Security considerations also arise naturally from the use of %n. Format string vulnerabilities have been a persistent issue in C programs, as documented by the Open Web Application Security Project at https://owasp.org/www-community/attacks/Format_string_attack. By repurposing %n for intentional state updates, printfasm demonstrates both the flexibility and the danger of this specifier. The generated code does not perform bounds checks on the memory slots, and any out‑of‑range access leads to undefined behavior, which could manifest as crashes or, in less controlled environments, as exploitable memory corruption. The author acknowledges that the assembler does not currently validate I/O errors, leaving room for future hardening measures.

Critics may argue that the project’s novelty is superficial. The generated programs are not true assemblers in the traditional sense because they lack explicit instruction encoding, registers, or immediate addressing modes. Instead, they are macro‑expanded C fragments that rely on the host compiler and libc. The performance penalty of invoking printf in a tight loop makes the approach impractical for any real‑world application, and the requirement for a terminal that supports the alternate screen buffer limits portability. Moreover, the reliance on undefined behavior for signed overflow and on the precise implementation of %n in a particular libc introduces fragility that many developers would find unacceptable.

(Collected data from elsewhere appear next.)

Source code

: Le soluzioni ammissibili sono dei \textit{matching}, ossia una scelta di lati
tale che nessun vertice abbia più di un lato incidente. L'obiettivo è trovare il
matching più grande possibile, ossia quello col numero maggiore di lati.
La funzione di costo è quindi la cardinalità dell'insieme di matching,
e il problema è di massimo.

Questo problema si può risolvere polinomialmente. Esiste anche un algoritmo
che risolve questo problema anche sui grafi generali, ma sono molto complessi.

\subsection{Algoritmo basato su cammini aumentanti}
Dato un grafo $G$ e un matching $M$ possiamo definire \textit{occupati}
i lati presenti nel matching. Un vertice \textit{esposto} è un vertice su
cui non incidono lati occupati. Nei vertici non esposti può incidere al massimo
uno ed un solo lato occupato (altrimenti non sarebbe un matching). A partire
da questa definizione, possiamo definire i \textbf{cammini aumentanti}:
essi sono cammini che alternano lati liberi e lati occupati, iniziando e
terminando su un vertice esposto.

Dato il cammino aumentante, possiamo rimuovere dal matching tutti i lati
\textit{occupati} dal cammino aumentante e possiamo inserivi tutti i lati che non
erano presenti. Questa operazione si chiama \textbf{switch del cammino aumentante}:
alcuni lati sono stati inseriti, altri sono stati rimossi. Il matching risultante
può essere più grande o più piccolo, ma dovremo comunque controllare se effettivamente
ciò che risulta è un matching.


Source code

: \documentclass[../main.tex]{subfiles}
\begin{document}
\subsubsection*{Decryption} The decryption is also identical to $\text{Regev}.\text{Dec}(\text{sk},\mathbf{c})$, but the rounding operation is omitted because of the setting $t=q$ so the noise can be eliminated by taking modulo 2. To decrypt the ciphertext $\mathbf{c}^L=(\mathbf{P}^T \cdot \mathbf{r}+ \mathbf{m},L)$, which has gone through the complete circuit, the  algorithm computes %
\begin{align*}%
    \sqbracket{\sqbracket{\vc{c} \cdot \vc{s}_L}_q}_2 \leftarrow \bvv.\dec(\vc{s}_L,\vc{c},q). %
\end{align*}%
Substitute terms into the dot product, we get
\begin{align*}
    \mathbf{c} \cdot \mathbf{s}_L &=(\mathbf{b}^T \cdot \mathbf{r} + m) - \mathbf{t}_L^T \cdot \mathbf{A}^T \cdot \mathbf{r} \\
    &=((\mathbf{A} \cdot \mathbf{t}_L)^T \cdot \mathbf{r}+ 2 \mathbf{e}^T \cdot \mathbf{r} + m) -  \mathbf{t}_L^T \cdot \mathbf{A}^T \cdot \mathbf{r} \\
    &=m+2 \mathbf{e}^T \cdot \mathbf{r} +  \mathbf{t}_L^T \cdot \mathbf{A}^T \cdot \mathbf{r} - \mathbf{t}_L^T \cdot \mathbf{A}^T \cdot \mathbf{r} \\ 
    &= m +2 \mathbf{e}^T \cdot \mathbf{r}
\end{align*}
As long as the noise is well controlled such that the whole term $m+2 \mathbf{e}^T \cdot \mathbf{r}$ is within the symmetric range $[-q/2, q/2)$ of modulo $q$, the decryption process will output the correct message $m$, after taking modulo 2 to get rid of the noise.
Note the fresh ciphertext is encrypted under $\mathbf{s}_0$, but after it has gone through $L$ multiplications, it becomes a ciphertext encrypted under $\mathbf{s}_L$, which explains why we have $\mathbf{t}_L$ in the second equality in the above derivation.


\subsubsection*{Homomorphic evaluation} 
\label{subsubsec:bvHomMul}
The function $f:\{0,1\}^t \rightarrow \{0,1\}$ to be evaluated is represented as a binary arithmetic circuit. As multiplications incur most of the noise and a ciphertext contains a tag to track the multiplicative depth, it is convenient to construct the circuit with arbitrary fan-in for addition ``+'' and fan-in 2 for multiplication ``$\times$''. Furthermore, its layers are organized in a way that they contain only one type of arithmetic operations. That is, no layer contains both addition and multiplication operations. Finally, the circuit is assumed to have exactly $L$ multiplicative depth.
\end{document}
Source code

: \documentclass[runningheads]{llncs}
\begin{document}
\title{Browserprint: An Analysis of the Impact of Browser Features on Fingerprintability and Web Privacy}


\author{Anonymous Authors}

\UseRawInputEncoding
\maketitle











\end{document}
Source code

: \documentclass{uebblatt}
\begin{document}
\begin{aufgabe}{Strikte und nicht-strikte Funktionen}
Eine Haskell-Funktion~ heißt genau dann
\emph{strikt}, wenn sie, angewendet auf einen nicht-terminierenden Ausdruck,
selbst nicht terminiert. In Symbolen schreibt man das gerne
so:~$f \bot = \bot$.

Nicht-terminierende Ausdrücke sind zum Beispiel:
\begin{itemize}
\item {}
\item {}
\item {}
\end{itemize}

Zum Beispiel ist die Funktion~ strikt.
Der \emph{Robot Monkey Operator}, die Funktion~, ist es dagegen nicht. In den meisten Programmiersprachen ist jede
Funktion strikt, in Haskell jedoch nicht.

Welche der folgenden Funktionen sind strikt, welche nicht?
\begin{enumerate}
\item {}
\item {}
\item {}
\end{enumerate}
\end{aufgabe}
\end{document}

Another line of critique focuses on the conceptual classification of the tool. Some observers view printfasm as a domain‑specific language embedded within C rather than a genuine assembler. The language’s declarative syntax and the fact that memory stores are deferred until after the printf call blur the line between compile‑time and run‑time semantics. The presence of inref statements, which read from slots that have been updated earlier in the same iteration, further complicates the mental model of a simple loop. These features suggest that the project is more about exploring the expressive limits of printf than about providing a faithful representation of assembly language.

Looking ahead, the author has outlined several avenues for expansion. Adding support for printing user input directly would close the gap between reading and writing, enabling interactive programs such as Tetris. Incorporating floating‑point literals would broaden the range of numeric operations, though the author cautions that this would likely exceed the 1000‑line source limit. Improving error handling, especially for I/O failures and for malformed format strings, would increase robustness without sacrificing the minimalist spirit. The inclusion of a Vim plugin, located at https://git.sr.ht/~sebsite/printfasm/blob/main/vim/printfasm.vim, already provides syntax highlighting and basic editing assistance, indicating that the community may be willing to adopt the tool for exploratory programming.

The philosophical significance of printfasm lies in its reminder that computation need not be confined to explicit instructions. By leveraging a side‑effect of a well‑known library function, the project shows that any Turing‑complete substrate can be repurposed to host a language. This perspective invites reflection on the role of side‑effects in defining control flow, on the minimal resources required to express arbitrary computation, and on the creative possibilities that arise when constraints are deliberately imposed. The assembler’s compact source code, its reliance on a single C construct, and its ability to generate visual output in the terminal together form a compelling case study for anyone interested in the intersection of language design, runtime behavior, and the limits of abstraction.